1. K.W., habitant de Hong Kong, étudiant en politologie et professeur de lycée
Le journal du Parti communiste a annoncé récemment que « notre mouvement n’existerait plus à l’époque des fêtes de la mi-automne » (une des plus grandes festivités chinoises).
Ce qui révolte les habitants de la ville est non seulement de voir leur gouvernement tomber le masque si impudiquement, se révélant simple exécuteur de la politique du Parti, mais aussi la violence gratuite de la police. Elle qualifie les manifestants de « cafards », a assisté passivement à des passages à tabac de jeunes manifestants par des membres des triades [1]les fameuses sociétés secrètes de la pègre chinoise, NdT, a arrêté plus d’un millier de personnes, la majorité des jeunes gens, parfois des lycéens, dont certains ont reçu des peines allant jusqu’à dix ans de prison. Trois ont perdu un œil, certains ont été molestés sexuellement, nombreux sont ceux qui se sont retrouvés à l’hôpital avec un membre cassé. Pas un seul policier n’a été suspendu ou a fait l’objet d’une enquête.
Mes contemporains ont l’impression d’assister, impuissants, à la suppression de l’état de droit et du pluralisme au profit de la société moniste de la Chine continentale. Le rouleau compresseur. Hong Kong est si petit, la Chine continentale si massivement grande. Ils souffrent de ce déséquilibre monstrueux et plongent dans le désespoir. Sous ce régime de violence arbitraire, la vie semble soudain si nue et fragile.
Maintenant que la loi a de fait été retirée, les manifestants veulent continuer jusqu’à se voir garanties leur quatre autres revendications :
- La remise en liberté sans conditions de tous les manifestants arrêtés
- La renonciation à qualifier les événements du 12 juin comme « soulèvement » (ce qui a des conséquences juridiques graves pour toutes les personnes arrêtées ou même identifiées ce jour-là)

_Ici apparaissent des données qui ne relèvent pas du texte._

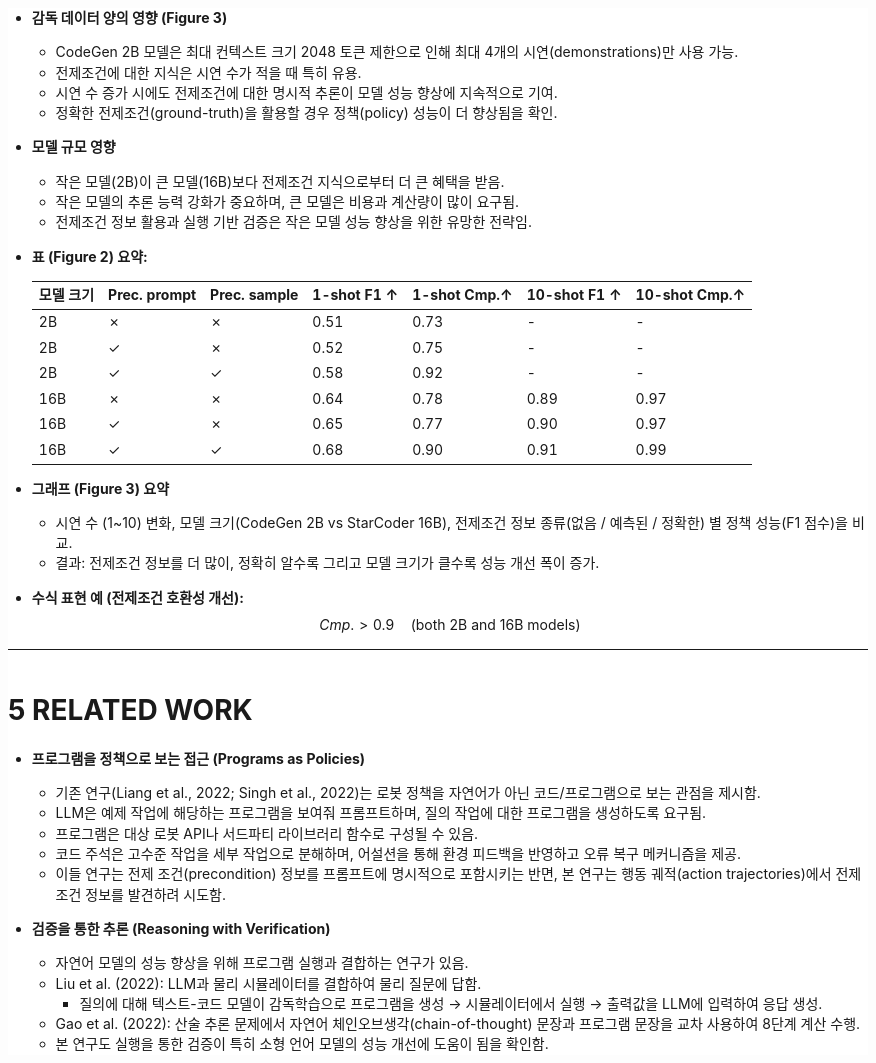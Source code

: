 - **감독 데이터 양의 영향 (Figure 3)**  
  - CodeGen 2B 모델은 최대 컨텍스트 크기 2048 토큰 제한으로 인해 최대 4개의 시연(demonstrations)만 사용 가능.  
  - 전제조건에 대한 지식은 시연 수가 적을 때 특히 유용.  
  - 시연 수 증가 시에도 전제조건에 대한 명시적 추론이 모델 성능 향상에 지속적으로 기여.  
  - 정확한 전제조건(ground-truth)을 활용할 경우 정책(policy) 성능이 더 향상됨을 확인.

- **모델 규모 영향**  
  - 작은 모델(2B)이 큰 모델(16B)보다 전제조건 지식으로부터 더 큰 혜택을 받음.  
  - 작은 모델의 추론 능력 강화가 중요하며, 큰 모델은 비용과 계산량이 많이 요구됨.  
  - 전제조건 정보 활용과 실행 기반 검증은 작은 모델 성능 향상을 위한 유망한 전략임.

- **표 (Figure 2) 요약:**

  | 모델 크기 | Prec. prompt | Prec. sample | 1-shot F1 ↑ | 1-shot Cmp.↑ | 10-shot F1 ↑ | 10-shot Cmp.↑ |
  |--------|--------------|--------------|-------------|--------------|--------------|---------------|
  | 2B     | ✗            | ✗            | 0.51        | 0.73         | -            | -             |
  | 2B     | ✓            | ✗            | 0.52        | 0.75         | -            | -             |
  | 2B     | ✓            | ✓            | 0.58        | 0.92         | -            | -             |
  | 16B    | ✗            | ✗            | 0.64        | 0.78         | 0.89         | 0.97          |
  | 16B    | ✓            | ✗            | 0.65        | 0.77         | 0.90         | 0.97          |
  | 16B    | ✓            | ✓            | 0.68        | 0.90         | 0.91         | 0.99          |

- **그래프 (Figure 3) 요약**  
  - 시연 수 (1~10) 변화, 모델 크기(CodeGen 2B vs StarCoder 16B), 전제조건 정보 종류(없음 / 예측된 / 정확한) 별 정책 성능(F1 점수)을 비교.  
  - 결과: 전제조건 정보를 더 많이, 정확히 알수록 그리고 모델 크기가 클수록 성능 개선 폭이 증가.  
  

- **수식 표현 예 (전제조건 호환성 개선):**  
  $$
  Cmp. > 0.9 \quad \text{(both 2B and 16B models)}
  $$

---

# 5 RELATED WORK

- **프로그램을 정책으로 보는 접근 (Programs as Policies)**  
  - 기존 연구(Liang et al., 2022; Singh et al., 2022)는 로봇 정책을 자연어가 아닌 코드/프로그램으로 보는 관점을 제시함.  
  - LLM은 예제 작업에 해당하는 프로그램을 보여줘 프롬프트하며, 질의 작업에 대한 프로그램을 생성하도록 요구됨.  
  - 프로그램은 대상 로봇 API나 서드파티 라이브러리 함수로 구성될 수 있음.  
  - 코드 주석은 고수준 작업을 세부 작업으로 분해하며, 어설션을 통해 환경 피드백을 반영하고 오류 복구 메커니즘을 제공.  
  - 이들 연구는 전제 조건(precondition) 정보를 프롬프트에 명시적으로 포함시키는 반면, 본 연구는 행동 궤적(action trajectories)에서 전제 조건 정보를 발견하려 시도함.

- **검증을 통한 추론 (Reasoning with Verification)**  
  - 자연어 모델의 성능 향상을 위해 프로그램 실행과 결합하는 연구가 있음.  
  - Liu et al. (2022): LLM과 물리 시뮬레이터를 결합하여 물리 질문에 답함.  
    - 질의에 대해 텍스트-코드 모델이 감독학습으로 프로그램을 생성 → 시뮬레이터에서 실행 → 출력값을 LLM에 입력하여 응답 생성.  
  - Gao et al. (2022): 산술 추론 문제에서 자연어 체인오브생각(chain-of-thought) 문장과 프로그램 문장을 교차 사용하여 8단계 계산 수행.  
  - 본 연구도 실행을 통한 검증이 특히 소형 언어 모델의 성능 개선에 도움이 됨을 확인함.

- la mise en place d’une commission d’enquête indépendante sur les violences policières
- la mise en place d’un mode de scrutin démocratique
Mais quoiqu’il en soit, Hong Kong semble être dans une impasse. La position de force du Parti est si écrasante. Le futur est sombre. La seule chose à laquelle les manifestants s’accrochent est la ferme décision de ne pas se laisser régir par la haine. Pourquoi devons-nous tant souffrir ? Est-ce simplement parce que nous n’acceptons pas ce que veut faire de nous le Parti ?
2. Cardinal Zen
Puis-je ne faire que regarder, puis-je ne faire que prier ? [2]Article paru sur le blog du cardinal à l’adresse … Continue reading
Le Cardinal Zen
Carrie Lam et les partis au pouvoir ont réussi à susciter la haine entre la police et le peuple. Le comportement de la police n’a plus rien à voir avec le maintien de l’ordre en vue de protéger la loi, et la violence utilisée est excessive.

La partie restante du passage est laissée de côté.